| EXERCISE DETAILS |
Print the listing below verbatim, passing over each picture.

| RECORDS SHOWN |
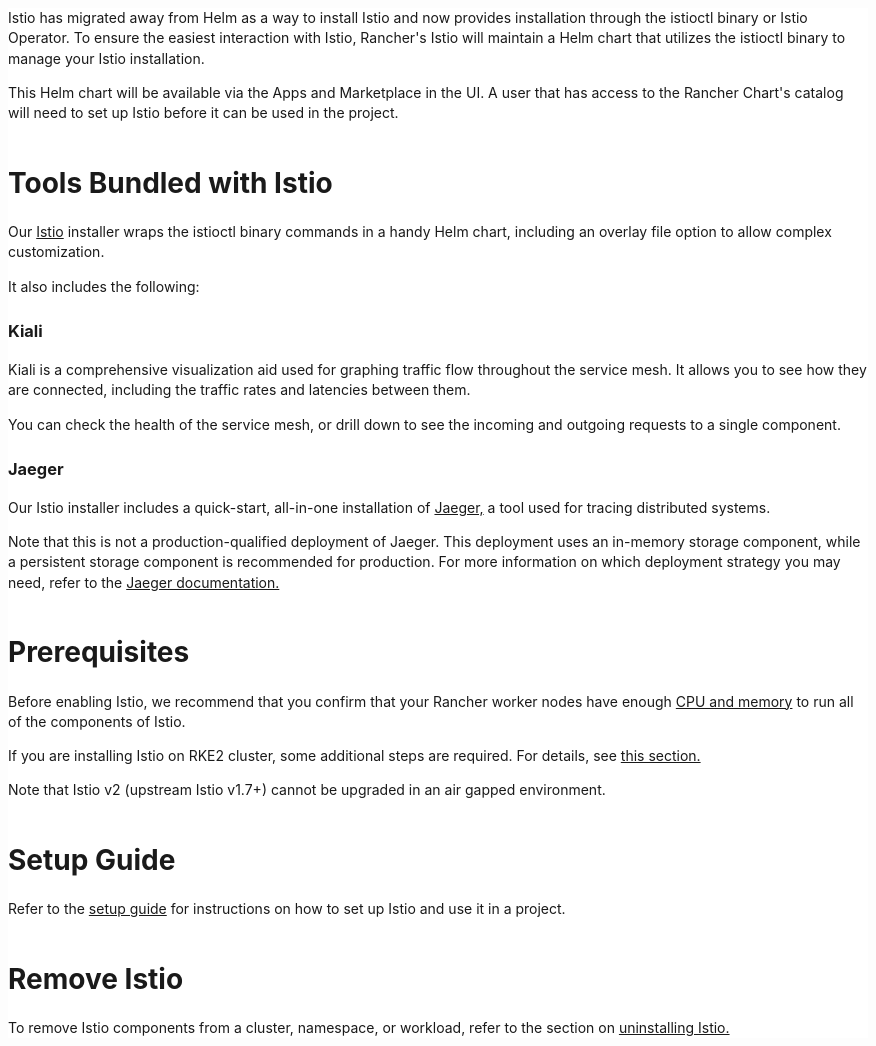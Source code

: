 Istio has migrated away from Helm as a way to install Istio and now provides installation through the istioctl binary or Istio Operator. To ensure the easiest interaction with Istio, Rancher's Istio will maintain a Helm chart that utilizes the istioctl binary to manage your Istio installation.

This Helm chart will be available via the Apps and Marketplace in the UI. A user that has access to the Rancher Chart's catalog will need to set up Istio before it can be used in the project.

# Tools Bundled with Istio

Our [Istio](https://istio.io/) installer wraps the istioctl binary commands in a handy Helm chart, including an overlay file option to allow complex customization. 

It also includes the following:

### Kiali

Kiali is a comprehensive visualization aid used for graphing traffic flow throughout the service mesh. It allows you to see how they are connected, including the traffic rates and latencies between them. 

You can check the health of the service mesh, or drill down to see the incoming and outgoing requests to a single component.

### Jaeger

Our Istio installer includes a quick-start, all-in-one installation of [Jaeger,](https://www.jaegertracing.io/) a tool used for tracing distributed systems.

Note that this is not a production-qualified deployment of Jaeger. This deployment uses an in-memory storage component, while a persistent storage component is recommended for production. For more information on which deployment strategy you may need, refer to the [Jaeger documentation.](https://www.jaegertracing.io/docs/latest/operator/#production-strategy)

# Prerequisites

Before enabling Istio, we recommend that you confirm that your Rancher worker nodes have enough [CPU and memory]({{<baseurl>}}/rancher/v2.6/en/istio/resources) to run all of the components of Istio.

If you are installing Istio on RKE2 cluster, some additional steps are required. For details, see [this section.](#additional-steps-for-installing-istio-on-an-rke2-cluster)

Note that Istio v2 (upstream Istio v1.7+) cannot be upgraded in an air gapped environment.

# Setup Guide

Refer to the [setup guide]({{<baseurl>}}/rancher/v2.6/en/istio/setup) for instructions on how to set up Istio and use it in a project.

# Remove Istio

To remove Istio components from a cluster, namespace, or workload, refer to the section on [uninstalling Istio.]({{<baseurl>}}/rancher/v2.6/en/istio/disabling-istio/)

| THE ANSWER |
Source code

: Istio has migrated away from Helm as a way to install Istio and now provides installation through the istioctl binary or Istio Operator. To ensure the easiest interaction with Istio, Rancher's Istio will maintain a Helm chart that utilizes the istioctl binary to manage your Istio installation.

This Helm chart will be available via the Apps and Marketplace in the UI. A user that has access to the Rancher Chart's catalog will need to set up Istio before it can be used in the project.

# Tools Bundled with Istio

Our [Istio](https://istio.io/) installer wraps the istioctl binary commands in a handy Helm chart, including an overlay file option to allow complex customization. 

It also includes the following:

### Kiali

Kiali is a comprehensive visualization aid used for graphing traffic flow throughout the service mesh. It allows you to see how they are connected, including the traffic rates and latencies between them. 

You can check the health of the service mesh, or drill down to see the incoming and outgoing requests to a single component.

### Jaeger

Our Istio installer includes a quick-start, all-in-one installation of [Jaeger,](https://www.jaegertracing.io/) a tool used for tracing distributed systems.

Note that this is not a production-qualified deployment of Jaeger. This deployment uses an in-memory storage component, while a persistent storage component is recommended for production. For more information on which deployment strategy you may need, refer to the [Jaeger documentation.](https://www.jaegertracing.io/docs/latest/operator/#production-strategy)

# Prerequisites

Before enabling Istio, we recommend that you confirm that your Rancher worker nodes have enough [CPU and memory]({{<baseurl>}}/rancher/v2.6/en/istio/resources) to run all of the components of Istio.

If you are installing Istio on RKE2 cluster, some additional steps are required. For details, see [this section.](#additional-steps-for-installing-istio-on-an-rke2-cluster)

Note that Istio v2 (upstream Istio v1.7+) cannot be upgraded in an air gapped environment.

# Setup Guide

Refer to the [setup guide]({{<baseurl>}}/rancher/v2.6/en/istio/setup) for instructions on how to set up Istio and use it in a project.

# Remove Istio

To remove Istio components from a cluster, namespace, or workload, refer to the section on [uninstalling Istio.]({{<baseurl>}}/rancher/v2.6/en/istio/disabling-istio/)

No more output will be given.